The Prisoner

George
The Uber Confessionals
2 min readNov 13, 2016

Heading home. His voice was gentle, his Beamer spotless. His hair was a slicked black. A slender, 28 year old man from the Middle East. We made small talk until he opened up about his gambling addiction. He made $2000 per week driving long hours for Uber. He lost $2000 per weekend at the casino. He couldn’t help himself, he said, sometimes trading in a week’s worth of earnings only to find himself surrounded by a pile of losing scratchers at the end of the night. He sounded genuinely upset: surprised his foolproof investments hadn’t made him a profit; intentionally oblivious to the tendency for scratchers to stack the odds against those who play them. He let out a deep sigh, his eyes flitting between the road and my face in the rearview. He swore he was done gambling now, and that he had been for a while.

“I’m depressed.”

My driver had immigrated recently with no friends or family in the area. His only sense of excitement came from the rush of putting his labor on the line, even if it meant losing it all. I asked what neighborhood he lived in, why it’d been difficult meeting new people. His answer was something along the lines of there not being many people his age around.

To make things worse, he’s locked in a predatory rent agreement, living with a landlord who verbally abuses him. He told me his landlord installed a password protected thermostat, preventing him from using the air conditioning during one of LA’s hottest recorded summers (he pays for utilities). His apartment is constantly dark because the landlord insists on turning off any unused lighting. His English proficiency only exacerbated his problems. He’s looking for a new place to live.

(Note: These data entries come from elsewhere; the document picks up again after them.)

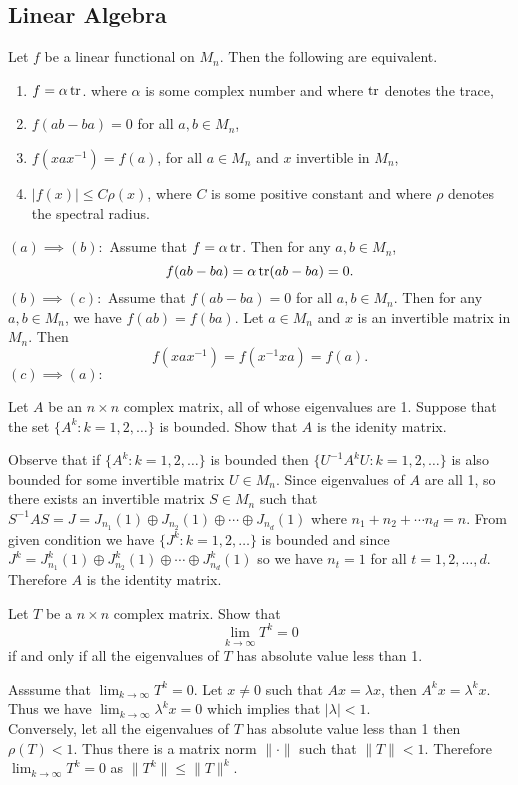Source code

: \subsection{Linear Algebra}
    \question Let $f$ be a linear functional on $M_n$. Then the following are equivalent.
\begin{enumerate}
    \item $f=\alpha\operatorname{tr}$. where $\alpha$ is some complex number and where $\operatorname{tr}$ denotes the trace,
    \item $f(ab-ba)=0$ for all $a,b\in M_n$,
    \item $f(xax^{-1})=f(a)$, for all $a\in M_n$ and $x$ invertible in $M_n$,
    \item $|f(x)|\leq C\rho(x)$, where $C$ is some positive constant and where $\rho$ denotes the spectral radius.
\end{enumerate}

\begin{solution}
    $(a)\implies(b):$ Assume that $f=\alpha\operatorname{tr}$. Then for any $a,b\in M_n$, $$f(ab-ba)=\alpha\operatorname{tr}(ab-ba)=0.$$
    $(b)\implies(c):$ Assume that $f(ab-ba)=0$ for all $a,b\in M_n$. Then for any $a,b\in M_n$, we have $f(ab)=f(ba)$. Let $a\in M_n$ and $x$ is an invertible matrix in $M_n$. Then $$f(xax^{-1})=f(x^{-1}xa)=f(a).$$
    $(c)\implies(a):$
\end{solution}

\question Let $A$ be an $n\times n$ complex matrix, all of whose eigenvalues are 1. Suppose that the set $\{A^k : k = 1, 2, \ldots\}$ is bounded. Show that $A$ is the idenity matrix.

\begin{solution}
    Observe that if $\{A^k : k = 1, 2, \ldots\}$ is bounded then $\{U^{-1}A^kU : k = 1, 2, \ldots\}$ is also bounded for some invertible matrix $U\in M_n$. Since eigenvalues of $A$ are all 1, so there exists an invertible matrix $S\in M_n$ such that $S^{-1}AS=J=J_{n_1}(1)\oplus J_{n_2}(1)\oplus\cdots\oplus J_{n_d}(1)$ where $n_1+n_2+\cdots n_d=n$. From given condition we have $\{J^k : k = 1, 2, \ldots\}$ is bounded and since $J^k=J_{n_1}^k(1)\oplus J_{n_2}^k(1)\oplus\cdots\oplus J_{n_d}^k(1)$ so we have $n_t=1$ for all $t=1, 2, \ldots, d$. Therefore $A$ is the identity matrix.
\end{solution}

\question Let $T$ be a $n\times n$ complex matrix. Show that $$\lim_{k\to\infty}{T^k}=0$$ if and only if all the eigenvalues of $T$ has absolute value less than 1.

\begin{solution}
    Asssume that $\displaystyle\lim_{k\to\infty}{T^k}=0$. Let $x\neq 0$ such that $Ax=\lambda x$, then $A^kx=\lambda^k x$. Thus we have $\displaystyle\lim_{k\to\infty}{\lambda^kx}=0$ which implies that $|\lambda|<1$.\\
    Conversely, let all the eigenvalues of $T$ has absolute value less than 1 then $\rho(T)<1$. Thus there is a matrix norm $\|\cdot\|$ such that $\|T\|<1$. Therefore $\displaystyle\lim_{k\to\infty}{T^k}=0$ as $\|T^k\|\leq\|T\|^k$.
\end{solution}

When we finally pull up to my house, I stay in the back seat for a few minutes longer and muster up some sort of pep talk for him, wishing him the best of luck in his housing search and reiterating the urgency and importance of him getting out of what’s obviously an incredibly fucked situation. He thanked me profusely for listening to his struggle. He hasn’t found anyone to open up to in this city of 18 million. I shake his hand, thank him for sharing, and leave the car.